THE INPUT START

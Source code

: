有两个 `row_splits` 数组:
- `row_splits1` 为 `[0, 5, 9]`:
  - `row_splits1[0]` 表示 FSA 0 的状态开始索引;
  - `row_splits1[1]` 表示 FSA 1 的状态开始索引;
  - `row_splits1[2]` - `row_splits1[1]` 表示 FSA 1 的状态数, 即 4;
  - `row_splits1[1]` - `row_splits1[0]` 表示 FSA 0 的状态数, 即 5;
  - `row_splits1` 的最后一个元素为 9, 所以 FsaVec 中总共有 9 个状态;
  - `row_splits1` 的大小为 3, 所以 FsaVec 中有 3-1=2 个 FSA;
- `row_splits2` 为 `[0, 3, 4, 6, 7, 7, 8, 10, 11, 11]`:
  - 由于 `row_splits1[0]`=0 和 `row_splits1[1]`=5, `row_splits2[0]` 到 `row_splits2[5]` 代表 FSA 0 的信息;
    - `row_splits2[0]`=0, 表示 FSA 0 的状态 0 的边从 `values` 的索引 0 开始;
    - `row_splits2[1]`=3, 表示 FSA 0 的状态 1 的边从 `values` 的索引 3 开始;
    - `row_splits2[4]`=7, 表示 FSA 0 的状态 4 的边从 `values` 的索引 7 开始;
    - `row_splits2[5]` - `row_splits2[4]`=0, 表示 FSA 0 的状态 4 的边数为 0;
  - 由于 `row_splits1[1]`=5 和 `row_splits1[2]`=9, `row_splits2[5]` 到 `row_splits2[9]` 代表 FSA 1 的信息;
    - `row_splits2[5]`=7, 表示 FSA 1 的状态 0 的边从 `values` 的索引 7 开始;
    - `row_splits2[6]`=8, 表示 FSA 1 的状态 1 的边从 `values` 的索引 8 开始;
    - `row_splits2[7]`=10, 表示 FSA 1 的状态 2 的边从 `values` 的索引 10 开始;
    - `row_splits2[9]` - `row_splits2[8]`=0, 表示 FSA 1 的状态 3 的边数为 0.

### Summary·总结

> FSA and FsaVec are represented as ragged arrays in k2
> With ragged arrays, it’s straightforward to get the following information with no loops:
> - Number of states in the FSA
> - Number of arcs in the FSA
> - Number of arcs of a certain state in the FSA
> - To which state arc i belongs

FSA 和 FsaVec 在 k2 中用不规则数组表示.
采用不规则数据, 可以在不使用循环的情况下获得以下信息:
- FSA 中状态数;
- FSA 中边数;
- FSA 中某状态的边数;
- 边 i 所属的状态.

THE INPUT END

Only the lines from the one with "### Summary·总结" through the final line above should be repeated, each exactly as written.

§ WRITTEN ANSWER
### Summary·总结

> FSA and FsaVec are represented as ragged arrays in k2
> With ragged arrays, it’s straightforward to get the following information with no loops:
> - Number of states in the FSA
> - Number of arcs in the FSA
> - Number of arcs of a certain state in the FSA
> - To which state arc i belongs

FSA 和 FsaVec 在 k2 中用不规则数组表示.
采用不规则数据, 可以在不使用循环的情况下获得以下信息:
- FSA 中状态数;
- FSA 中边数;
- FSA 中某状态的边数;
- 边 i 所属的状态.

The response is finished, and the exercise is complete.